[Opening DATA TO PROCESS section]

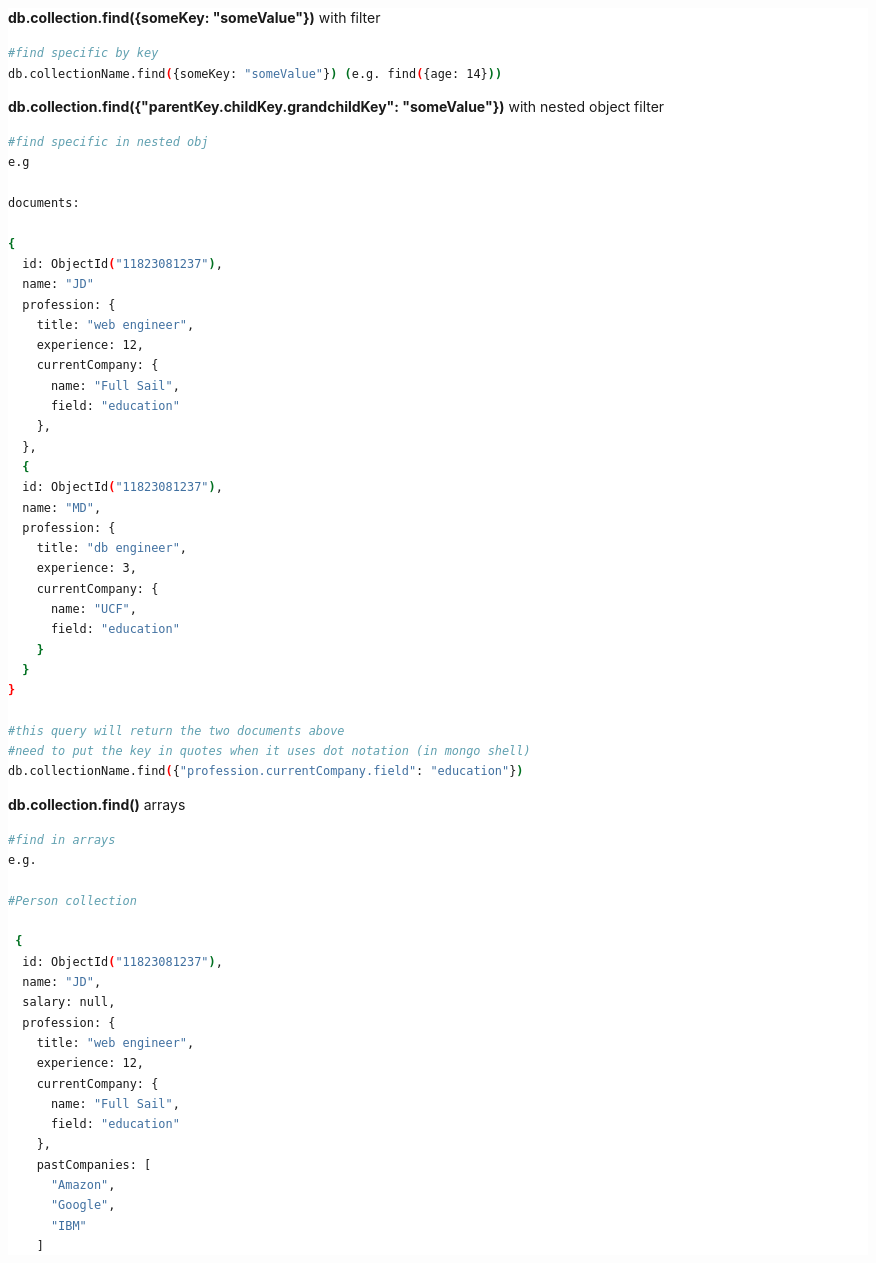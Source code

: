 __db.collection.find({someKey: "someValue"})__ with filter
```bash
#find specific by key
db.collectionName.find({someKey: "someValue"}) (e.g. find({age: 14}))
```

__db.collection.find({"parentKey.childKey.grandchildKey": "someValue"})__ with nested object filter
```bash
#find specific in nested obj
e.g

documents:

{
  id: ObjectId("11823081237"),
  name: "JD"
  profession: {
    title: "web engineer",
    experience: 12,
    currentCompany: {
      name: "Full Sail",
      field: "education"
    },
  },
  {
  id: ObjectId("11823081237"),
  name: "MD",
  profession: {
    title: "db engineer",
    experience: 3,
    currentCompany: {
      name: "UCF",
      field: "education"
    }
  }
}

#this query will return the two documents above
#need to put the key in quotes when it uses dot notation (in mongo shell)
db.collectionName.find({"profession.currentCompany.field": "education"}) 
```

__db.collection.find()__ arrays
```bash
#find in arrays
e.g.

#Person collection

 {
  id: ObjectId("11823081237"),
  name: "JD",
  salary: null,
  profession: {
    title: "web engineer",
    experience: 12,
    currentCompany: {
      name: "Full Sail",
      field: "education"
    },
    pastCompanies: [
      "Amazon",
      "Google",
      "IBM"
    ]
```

[Closing DATA TO PROCESS section]

» INSTRUCTIONS TO FOLLOW
Omit all pictures and repeat the rest of the records verbatim.

» RESULT FOR THIS TASK
Source code

: __db.collection.find({someKey: "someValue"})__ with filter
```bash
#find specific by key
db.collectionName.find({someKey: "someValue"}) (e.g. find({age: 14}))
```

__db.collection.find({"parentKey.childKey.grandchildKey": "someValue"})__ with nested object filter
```bash
#find specific in nested obj
e.g

documents:

{
  id: ObjectId("11823081237"),
  name: "JD"
  profession: {
    title: "web engineer",
    experience: 12,
    currentCompany: {
      name: "Full Sail",
      field: "education"
    },
  },
  {
  id: ObjectId("11823081237"),
  name: "MD",
  profession: {
    title: "db engineer",
    experience: 3,
    currentCompany: {
      name: "UCF",
      field: "education"
    }
  }
}

#this query will return the two documents above
#need to put the key in quotes when it uses dot notation (in mongo shell)
db.collectionName.find({"profession.currentCompany.field": "education"}) 
```

__db.collection.find()__ arrays
```bash
#find in arrays
e.g.

#Person collection

 {
  id: ObjectId("11823081237"),
  name: "JD",
  salary: null,
  profession: {
    title: "web engineer",
    experience: 12,
    currentCompany: {
      name: "Full Sail",
      field: "education"
    },
    pastCompanies: [
      "Amazon",
      "Google",
      "IBM"
    ]
```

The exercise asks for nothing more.